= Juan José Nieto Roig =

Spanish mathematician

Juan José Nieto Roig (born 1958, A Coruña) is a Spanish mathematician, professor of mathematical analysis at the University of Santiago de Compostela since 1991 and a Royal Galician Academy of Sciences Fellow. His most influential contributions to date are in the area of differential equations.

Nieto received his degree in mathematics at the University of Santiago de Compostela in 1980. He was awarded a Fulbright scholarship and proceeded to the University of Texas at Arlington, where he worked with professor Vangipuram Lakshmikantham. He received his Ph.D. in mathematics at the University of Santiago de Compostela in 1983.

Nieto's work may be considered to fall under the ambit of differential equations. His research interests are in fractional calculus, fuzzy equations and epidemiological models. He is one of the most cited mathematicians in the world according to Web of Knowledge and appears in the Thomson Reuters Highly Cited Researchers list.

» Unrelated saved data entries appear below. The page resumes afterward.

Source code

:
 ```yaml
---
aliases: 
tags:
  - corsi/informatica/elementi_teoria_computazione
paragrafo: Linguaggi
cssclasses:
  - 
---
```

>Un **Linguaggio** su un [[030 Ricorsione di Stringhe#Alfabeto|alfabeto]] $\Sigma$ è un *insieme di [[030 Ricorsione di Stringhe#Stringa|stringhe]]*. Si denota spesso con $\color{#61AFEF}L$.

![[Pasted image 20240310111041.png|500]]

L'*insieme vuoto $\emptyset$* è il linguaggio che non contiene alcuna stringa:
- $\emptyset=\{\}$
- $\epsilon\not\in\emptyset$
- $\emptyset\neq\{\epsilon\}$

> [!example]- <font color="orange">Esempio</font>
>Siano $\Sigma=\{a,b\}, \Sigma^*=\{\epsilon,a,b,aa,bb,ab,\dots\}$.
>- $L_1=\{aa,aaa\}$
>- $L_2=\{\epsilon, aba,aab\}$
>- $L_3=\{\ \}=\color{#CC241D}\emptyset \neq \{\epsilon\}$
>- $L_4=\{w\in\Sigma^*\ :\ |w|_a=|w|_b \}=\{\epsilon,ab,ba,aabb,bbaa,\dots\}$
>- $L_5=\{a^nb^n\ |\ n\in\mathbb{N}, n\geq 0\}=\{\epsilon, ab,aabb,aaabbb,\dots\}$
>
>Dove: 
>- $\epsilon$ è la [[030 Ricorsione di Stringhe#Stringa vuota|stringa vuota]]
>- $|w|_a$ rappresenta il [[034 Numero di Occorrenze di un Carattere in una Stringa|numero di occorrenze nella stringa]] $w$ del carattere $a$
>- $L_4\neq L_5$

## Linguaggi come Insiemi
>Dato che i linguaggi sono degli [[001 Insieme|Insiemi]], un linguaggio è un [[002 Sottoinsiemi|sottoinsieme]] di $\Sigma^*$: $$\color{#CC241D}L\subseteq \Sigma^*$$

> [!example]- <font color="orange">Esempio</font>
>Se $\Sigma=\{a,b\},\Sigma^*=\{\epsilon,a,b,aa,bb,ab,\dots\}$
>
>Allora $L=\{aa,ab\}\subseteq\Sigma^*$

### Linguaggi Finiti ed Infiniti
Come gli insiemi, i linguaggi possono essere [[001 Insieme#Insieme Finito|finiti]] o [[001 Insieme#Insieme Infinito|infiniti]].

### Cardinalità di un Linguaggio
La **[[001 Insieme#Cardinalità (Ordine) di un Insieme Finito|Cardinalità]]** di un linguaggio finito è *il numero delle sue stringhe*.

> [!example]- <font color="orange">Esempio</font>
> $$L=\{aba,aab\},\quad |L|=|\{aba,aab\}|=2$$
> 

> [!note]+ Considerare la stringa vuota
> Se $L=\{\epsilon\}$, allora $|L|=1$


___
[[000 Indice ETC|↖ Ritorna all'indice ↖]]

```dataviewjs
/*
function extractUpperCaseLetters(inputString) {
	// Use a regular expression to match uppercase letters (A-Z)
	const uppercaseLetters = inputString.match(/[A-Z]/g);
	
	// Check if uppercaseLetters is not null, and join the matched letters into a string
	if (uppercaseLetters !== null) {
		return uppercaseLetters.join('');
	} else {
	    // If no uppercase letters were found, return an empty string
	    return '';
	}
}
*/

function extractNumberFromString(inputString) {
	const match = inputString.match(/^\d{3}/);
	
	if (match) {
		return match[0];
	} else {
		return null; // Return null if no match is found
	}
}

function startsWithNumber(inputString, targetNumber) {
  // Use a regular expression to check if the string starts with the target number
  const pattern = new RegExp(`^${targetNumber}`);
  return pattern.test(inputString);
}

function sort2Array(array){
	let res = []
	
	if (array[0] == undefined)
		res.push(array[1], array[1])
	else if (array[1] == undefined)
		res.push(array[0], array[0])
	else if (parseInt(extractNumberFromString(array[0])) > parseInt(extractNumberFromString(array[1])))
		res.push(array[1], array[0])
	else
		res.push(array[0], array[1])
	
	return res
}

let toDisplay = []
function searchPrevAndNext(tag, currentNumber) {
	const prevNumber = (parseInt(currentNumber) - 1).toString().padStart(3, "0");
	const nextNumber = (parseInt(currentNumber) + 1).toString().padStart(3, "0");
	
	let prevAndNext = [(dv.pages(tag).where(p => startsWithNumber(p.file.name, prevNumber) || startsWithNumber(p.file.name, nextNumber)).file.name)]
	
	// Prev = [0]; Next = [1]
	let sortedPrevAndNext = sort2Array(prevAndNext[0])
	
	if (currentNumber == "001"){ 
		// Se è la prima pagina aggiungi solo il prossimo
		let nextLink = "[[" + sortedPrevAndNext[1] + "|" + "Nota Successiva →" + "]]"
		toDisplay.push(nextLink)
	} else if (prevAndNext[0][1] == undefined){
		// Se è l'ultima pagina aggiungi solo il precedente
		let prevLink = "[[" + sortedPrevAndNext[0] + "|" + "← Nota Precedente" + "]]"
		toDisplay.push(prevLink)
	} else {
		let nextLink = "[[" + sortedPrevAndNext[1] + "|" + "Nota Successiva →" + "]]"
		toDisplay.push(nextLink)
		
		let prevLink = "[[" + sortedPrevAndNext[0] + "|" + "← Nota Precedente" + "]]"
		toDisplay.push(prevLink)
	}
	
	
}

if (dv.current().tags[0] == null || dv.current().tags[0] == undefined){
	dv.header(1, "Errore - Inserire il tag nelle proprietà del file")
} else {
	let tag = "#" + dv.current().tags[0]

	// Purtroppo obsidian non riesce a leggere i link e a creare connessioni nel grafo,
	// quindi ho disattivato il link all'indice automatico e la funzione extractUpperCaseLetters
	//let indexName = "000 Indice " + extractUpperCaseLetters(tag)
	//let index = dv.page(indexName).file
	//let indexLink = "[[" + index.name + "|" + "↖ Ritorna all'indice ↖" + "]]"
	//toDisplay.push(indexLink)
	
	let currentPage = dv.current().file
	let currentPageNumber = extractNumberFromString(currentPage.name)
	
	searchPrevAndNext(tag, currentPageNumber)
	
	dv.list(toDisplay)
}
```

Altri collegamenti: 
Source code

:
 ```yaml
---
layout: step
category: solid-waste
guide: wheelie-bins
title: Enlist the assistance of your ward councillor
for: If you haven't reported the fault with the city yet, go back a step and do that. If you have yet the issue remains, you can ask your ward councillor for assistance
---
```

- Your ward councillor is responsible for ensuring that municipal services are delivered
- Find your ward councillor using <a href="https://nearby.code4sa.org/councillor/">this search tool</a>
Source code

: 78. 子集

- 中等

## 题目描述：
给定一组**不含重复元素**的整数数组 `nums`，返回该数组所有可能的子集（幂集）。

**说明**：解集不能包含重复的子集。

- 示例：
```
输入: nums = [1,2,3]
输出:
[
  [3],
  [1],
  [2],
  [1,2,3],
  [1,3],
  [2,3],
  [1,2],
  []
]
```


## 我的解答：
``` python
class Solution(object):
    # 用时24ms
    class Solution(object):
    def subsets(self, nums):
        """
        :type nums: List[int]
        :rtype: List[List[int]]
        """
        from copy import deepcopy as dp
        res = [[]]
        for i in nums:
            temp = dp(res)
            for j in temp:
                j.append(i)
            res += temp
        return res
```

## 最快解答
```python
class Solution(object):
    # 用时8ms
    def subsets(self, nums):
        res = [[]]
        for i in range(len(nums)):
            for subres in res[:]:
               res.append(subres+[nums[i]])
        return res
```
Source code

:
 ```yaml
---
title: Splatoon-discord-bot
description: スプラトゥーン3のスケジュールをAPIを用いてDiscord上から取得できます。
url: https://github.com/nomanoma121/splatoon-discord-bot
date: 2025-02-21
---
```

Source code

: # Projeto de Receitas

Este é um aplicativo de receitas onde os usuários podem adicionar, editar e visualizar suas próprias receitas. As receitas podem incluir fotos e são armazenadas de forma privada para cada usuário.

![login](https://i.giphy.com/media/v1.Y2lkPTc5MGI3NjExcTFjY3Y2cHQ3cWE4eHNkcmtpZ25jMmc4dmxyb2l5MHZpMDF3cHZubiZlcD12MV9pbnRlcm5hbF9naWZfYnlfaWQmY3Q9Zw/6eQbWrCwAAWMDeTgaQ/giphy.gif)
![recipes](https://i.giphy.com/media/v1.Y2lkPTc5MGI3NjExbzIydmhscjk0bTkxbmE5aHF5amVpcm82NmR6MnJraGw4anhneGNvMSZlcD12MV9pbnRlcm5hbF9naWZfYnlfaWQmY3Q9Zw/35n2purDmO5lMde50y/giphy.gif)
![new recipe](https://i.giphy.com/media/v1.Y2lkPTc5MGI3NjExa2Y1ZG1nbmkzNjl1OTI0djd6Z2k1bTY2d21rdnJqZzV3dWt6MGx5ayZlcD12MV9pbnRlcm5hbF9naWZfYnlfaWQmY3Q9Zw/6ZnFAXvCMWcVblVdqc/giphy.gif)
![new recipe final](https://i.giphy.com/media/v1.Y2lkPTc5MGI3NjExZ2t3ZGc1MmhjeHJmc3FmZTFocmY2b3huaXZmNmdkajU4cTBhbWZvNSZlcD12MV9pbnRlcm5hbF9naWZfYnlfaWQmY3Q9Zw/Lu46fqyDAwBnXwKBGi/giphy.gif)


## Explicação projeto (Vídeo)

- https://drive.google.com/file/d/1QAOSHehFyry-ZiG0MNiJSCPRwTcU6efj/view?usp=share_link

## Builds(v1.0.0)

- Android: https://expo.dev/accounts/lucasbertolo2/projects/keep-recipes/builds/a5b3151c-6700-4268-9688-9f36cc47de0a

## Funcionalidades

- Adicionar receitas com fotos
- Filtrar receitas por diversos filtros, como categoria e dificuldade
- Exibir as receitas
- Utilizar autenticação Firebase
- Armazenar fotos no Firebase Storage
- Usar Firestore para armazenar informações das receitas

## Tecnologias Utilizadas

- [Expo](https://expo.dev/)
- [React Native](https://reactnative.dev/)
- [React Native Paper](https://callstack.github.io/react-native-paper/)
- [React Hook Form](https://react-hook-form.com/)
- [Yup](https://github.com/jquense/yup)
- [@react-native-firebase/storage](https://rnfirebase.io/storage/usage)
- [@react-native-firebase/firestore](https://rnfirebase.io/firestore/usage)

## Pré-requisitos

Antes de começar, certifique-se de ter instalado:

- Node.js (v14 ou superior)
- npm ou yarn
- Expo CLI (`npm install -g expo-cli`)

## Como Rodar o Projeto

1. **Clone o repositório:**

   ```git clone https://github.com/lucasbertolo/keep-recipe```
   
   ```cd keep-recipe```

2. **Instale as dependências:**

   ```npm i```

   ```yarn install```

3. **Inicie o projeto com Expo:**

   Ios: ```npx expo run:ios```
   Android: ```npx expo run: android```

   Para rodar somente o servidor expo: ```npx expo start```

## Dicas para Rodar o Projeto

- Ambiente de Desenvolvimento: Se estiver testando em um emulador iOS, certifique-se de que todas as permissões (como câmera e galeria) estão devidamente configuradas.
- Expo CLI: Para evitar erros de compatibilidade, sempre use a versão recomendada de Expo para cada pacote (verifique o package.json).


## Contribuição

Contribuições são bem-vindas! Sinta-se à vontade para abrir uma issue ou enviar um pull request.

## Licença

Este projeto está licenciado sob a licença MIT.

Nieto has also occupied different positions in the University of Santiago de Compostela, such as Dean of Mathematics and Director of the Mathematical Institute. He has also participated as editor in different mathematical journals, being editor in chief of the journal Nonlinear Analysis: Real World Applications from 2009 to 2012. In 2016, Nieto was admitted as a Fellow of the Royal Galician Academy of Sciences.